◆ Saved data entries
[Start of section]

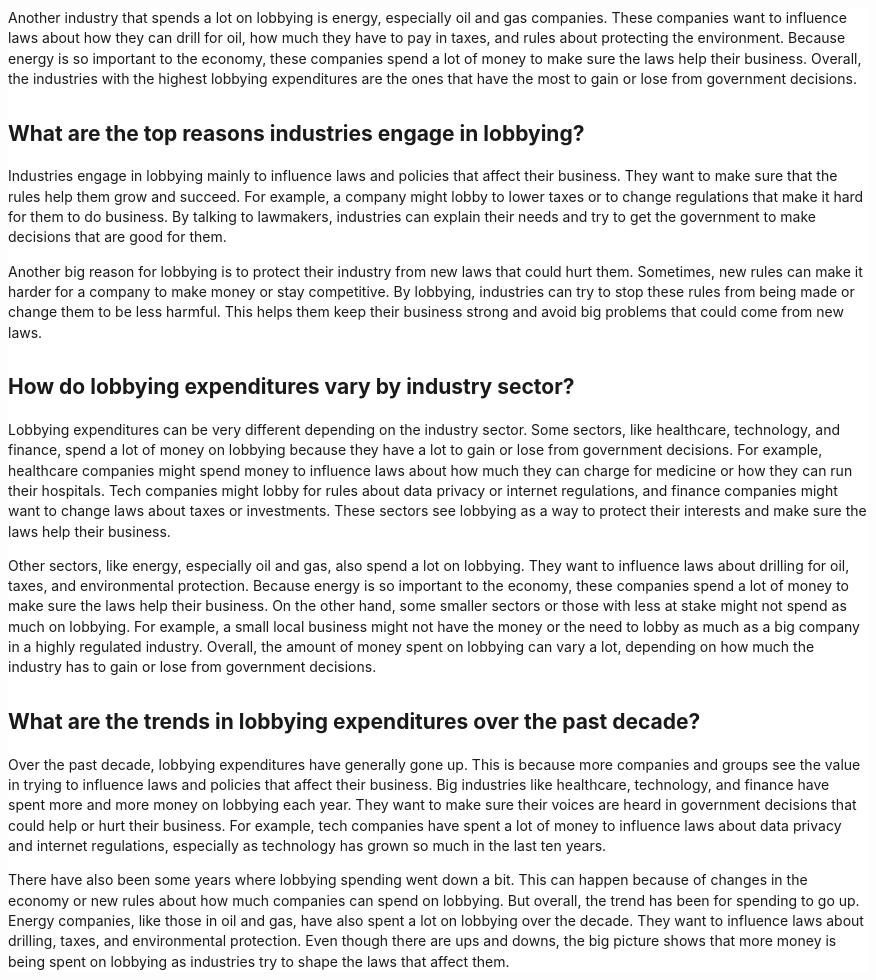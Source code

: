 Another industry that spends a lot on lobbying is energy, especially oil and gas companies. These companies want to influence laws about how they can drill for oil, how much they have to pay in taxes, and rules about protecting the environment. Because energy is so important to the economy, these companies spend a lot of money to make sure the laws help their business. Overall, the industries with the highest lobbying expenditures are the ones that have the most to gain or lose from government decisions.

## What are the top reasons industries engage in lobbying?

Industries engage in lobbying mainly to influence laws and policies that affect their business. They want to make sure that the rules help them grow and succeed. For example, a company might lobby to lower taxes or to change regulations that make it hard for them to do business. By talking to lawmakers, industries can explain their needs and try to get the government to make decisions that are good for them.

Another big reason for lobbying is to protect their industry from new laws that could hurt them. Sometimes, new rules can make it harder for a company to make money or stay competitive. By lobbying, industries can try to stop these rules from being made or change them to be less harmful. This helps them keep their business strong and avoid big problems that could come from new laws.

## How do lobbying expenditures vary by industry sector?

Lobbying expenditures can be very different depending on the industry sector. Some sectors, like healthcare, technology, and finance, spend a lot of money on lobbying because they have a lot to gain or lose from government decisions. For example, healthcare companies might spend money to influence laws about how much they can charge for medicine or how they can run their hospitals. Tech companies might lobby for rules about data privacy or internet regulations, and finance companies might want to change laws about taxes or investments. These sectors see lobbying as a way to protect their interests and make sure the laws help their business.

Other sectors, like energy, especially oil and gas, also spend a lot on lobbying. They want to influence laws about drilling for oil, taxes, and environmental protection. Because energy is so important to the economy, these companies spend a lot of money to make sure the laws help their business. On the other hand, some smaller sectors or those with less at stake might not spend as much on lobbying. For example, a small local business might not have the money or the need to lobby as much as a big company in a highly regulated industry. Overall, the amount of money spent on lobbying can vary a lot, depending on how much the industry has to gain or lose from government decisions.

## What are the trends in lobbying expenditures over the past decade?

Over the past decade, lobbying expenditures have generally gone up. This is because more companies and groups see the value in trying to influence laws and policies that affect their business. Big industries like healthcare, technology, and finance have spent more and more money on lobbying each year. They want to make sure their voices are heard in government decisions that could help or hurt their business. For example, tech companies have spent a lot of money to influence laws about data privacy and internet regulations, especially as technology has grown so much in the last ten years.

There have also been some years where lobbying spending went down a bit. This can happen because of changes in the economy or new rules about how much companies can spend on lobbying. But overall, the trend has been for spending to go up. Energy companies, like those in oil and gas, have also spent a lot on lobbying over the decade. They want to influence laws about drilling, taxes, and environmental protection. Even though there are ups and downs, the big picture shows that more money is being spent on lobbying as industries try to shape the laws that affect them.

[End of section]

◆ PROBLEM
From the entries above, return exactly the line containing "Industries engage in lobbying mainly", the line containing "## How do lobbying", and all lines between, and nothing else.

◆ TASK RESPONSE
Industries engage in lobbying mainly to influence laws and policies that affect their business. They want to make sure that the rules help them grow and succeed. For example, a company might lobby to lower taxes or to change regulations that make it hard for them to do business. By talking to lawmakers, industries can explain their needs and try to get the government to make decisions that are good for them.

Another big reason for lobbying is to protect their industry from new laws that could hurt them. Sometimes, new rules can make it harder for a company to make money or stay competitive. By lobbying, industries can try to stop these rules from being made or change them to be less harmful. This helps them keep their business strong and avoid big problems that could come from new laws.

## How do lobbying expenditures vary by industry sector?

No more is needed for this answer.